March 2011 By Thorin McGee"At least it doesn't look like things got any worse."
That was my initial reaction to Target Marketing's 2011 Annual Media Usage Forecast survey results. But looking more closely at the numbers, budgets appear to have stabilized and are even beginning to turn upward. It's a slow turn, but unlike last year—when only B-to-B saw a significant rebound—it appears to be across the board.
Half of all respondents, exactly 50.1 percent, expect their 2011 direct response media budgets to remain the same as in 2010. Comparing that to last year (when 43.5 percent of respondents reported flat budgets) and 2009 (40 percent), we can see that media budgets have finally escaped their multiyear decline. This is the highest percent of flat budgets Target Marketing has ever seen in the survey.
Are budgets just stagnant? No. In fact, 28 percent of all respondents are increasing media budgets in 2011, and only 16 percent report decreases. In 2010, 29 percent of reported budgets decreased, and 35 percent decreased in 2009. We're not looking at the "boom times" of 2008, when 38 percent of respondents increased budgets and only 16 percent decreased, but we're not seeing the standstill of '09 either.
Similar signs of stability with some specks of encouraging increases pervade this year's survey results. There are some new trends—social media may be this year's email, SEO has only gotten hotter—but the overall balance of direct print to digital seems to be stabilizing.
Along with the multiple choice polls, we asked one open-answer question in the survey: "What factors have influenced changes in your direct marketing media allocations from 2010 to 2011?" For every respondent who cited the terrible economy, there were two who explained their budget shifts in terms of shifting media consumption among their target markets.
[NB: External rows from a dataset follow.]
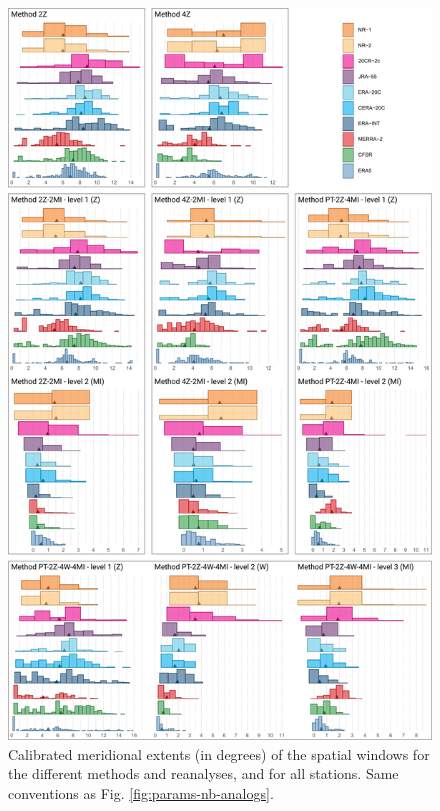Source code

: \documentclass[alpha-refs]{wiley-article}
\begin{document}
\begin{figure}[btp]
	\centering
	\includegraphics[width=115mm]{figure-5.pdf}
	\caption{Calibrated meridional extents (in degrees) of the spatial windows for the different methods and reanalyses, and for all stations. Same conventions as Fig. \protect\ref{fig:params-nb-analogs}.}
	\label{fig:params-ywidth}
\end{figure}
\end{document}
The eclectic mix of multichannel direct marketing reported here appears to be more than a response to the recession. It looks like marketing's new normal.
Media Trends
There is not a single media category in the 2011 survey that has more companies decreasing spend on it than increasing. And while that may seem like a trivial detail, it's the first time we've been able to say that since 2007—yet another sign of stability in direct marketing media usage.
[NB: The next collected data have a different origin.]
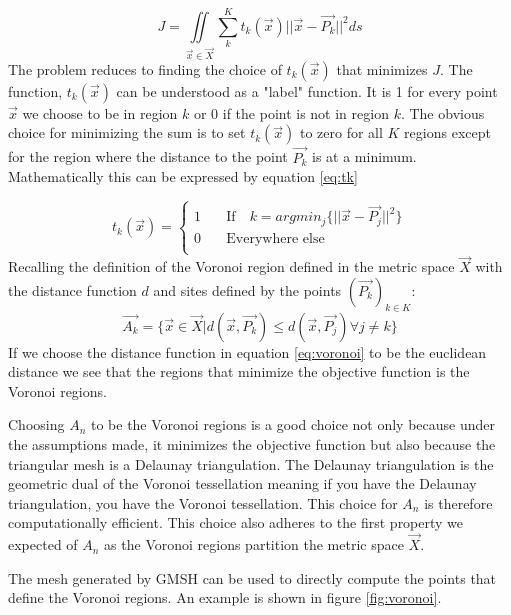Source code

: \begin{equation}
    J = \iint \limits_{\Vec{x}\in\Vec{X}}\sum_{k}^{K}t_k(\Vec{x})||\Vec{x}- \Vec{P_k}||^2ds
    \label{eq:objFunc}
\end{equation}
The problem reduces to finding the choice of $t_k(\Vec{x})$ that minimizes $J$. The function, $t_k(\Vec{x})$ can be understood as a "label" function. It is 1 for every point $\Vec{x}$ we choose to be in region $k$ or 0 if the point is not in region $k$. The obvious choice for minimizing the sum is to set $t_k(\Vec{x})$ to zero for all $K$ regions except for the region where the distance to the point $\Vec{P_k}$ is at a minimum. Mathematically this can be expressed by equation \ref{eq:tk}

\begin{equation}
    t_k(\Vec{x}) = 
    \begin{cases}
        1 & \quad \text{If} \quad k = argmin_j\{||\Vec{x} - \Vec{P_j}||^2\}  \\
        0 & \quad \text{Everywhere else} \\
    \end{cases}
    \label{eq:tk}
\end{equation}
Recalling the definition of the Voronoi region defined in the metric space $\Vec{X}$ with the distance function $d$ and sites defined by the points $(\Vec{P_k})_{k \in K} $: 
\begin{equation}
    \Vec{A_k} = \{\Vec{x} \in \Vec{X}|d(\Vec{x},\Vec{P_k}) \leq d(\Vec{x},\Vec{P_j})\forall  j \neq k \}
    \label{eq:voronoi}
\end{equation}
If we choose the distance function in equation \ref{eq:voronoi} to be the euclidean distance we see that the regions that minimize the objective function is the Voronoi regions. \par
Choosing $A_n$ to be the Voronoi regions is a good choice not only because under the assumptions made, it minimizes the objective function but also because the triangular mesh is a Delaunay triangulation. The Delaunay triangulation is the geometric dual of the Voronoi tessellation meaning if you have the Delaunay triangulation, you have the Voronoi tessellation. This choice for $A_n$ is therefore computationally efficient. This choice also adheres to the first property we expected of $A_n$ as the Voronoi regions partition the metric space $\Vec{X}$. \par
The mesh generated by GMSH can be used to directly compute the points that define the Voronoi regions. An example is shown in figure \ref{fig:voronoi}.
Multichannel is hardly worth mentioning as a separate marketing strategy anymore—it's just marketing now. Flipping through the individual responses to this survey (which do not contain any personally identifiable information) it's obvious that no one is putting the entire marketing budget into one channel. And as you can see from the chart on page 24, only three of the 14 mediums we list are ignored by a majority of marketers: DRTV, DR radio and insert media.